§ **PROBLEM**: All entries below need to be written out exactly, but without their pictures.
AVAILABLE RECORDS below:
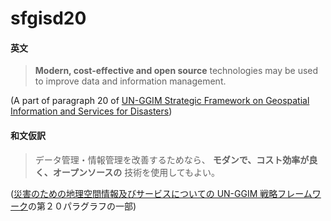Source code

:# sfgisd20
#### 英文
> __Modern, cost-effective and open source__ technologies may be used to improve data and information management.

(A part of paragraph 20 of [UN-GGIM Strategic Framework on Geospatial Information and Services for Disasters](http://ggim.un.org/documents/UN-GGIM_Strategic_Framework_Disasters_final.pdf))

#### 和文仮訳
> データ管理・情報管理を改善するためなら、 __モダンで、コスト効率が良く、オープンソースの__ 技術を使用してもよい。

([災害のための地理空間情報及びサービスについての UN-GGIM 戦略フレームワーク](http://ggim.un.org/documents/UN-GGIM_Strategic_Framework_Disasters_final.pdf)の第２０パラグラフの一部)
End of AVAILABLE RECORDS.
§ **PROBLEM SOLUTION**:
Source code

:# sfgisd20
#### 英文
> __Modern, cost-effective and open source__ technologies may be used to improve data and information management.

(A part of paragraph 20 of [UN-GGIM Strategic Framework on Geospatial Information and Services for Disasters](http://ggim.un.org/documents/UN-GGIM_Strategic_Framework_Disasters_final.pdf))

#### 和文仮訳
> データ管理・情報管理を改善するためなら、 __モダンで、コスト効率が良く、オープンソースの__ 技術を使用してもよい。

([災害のための地理空間情報及びサービスについての UN-GGIM 戦略フレームワーク](http://ggim.un.org/documents/UN-GGIM_Strategic_Framework_Disasters_final.pdf)の第２０パラグラフの一部)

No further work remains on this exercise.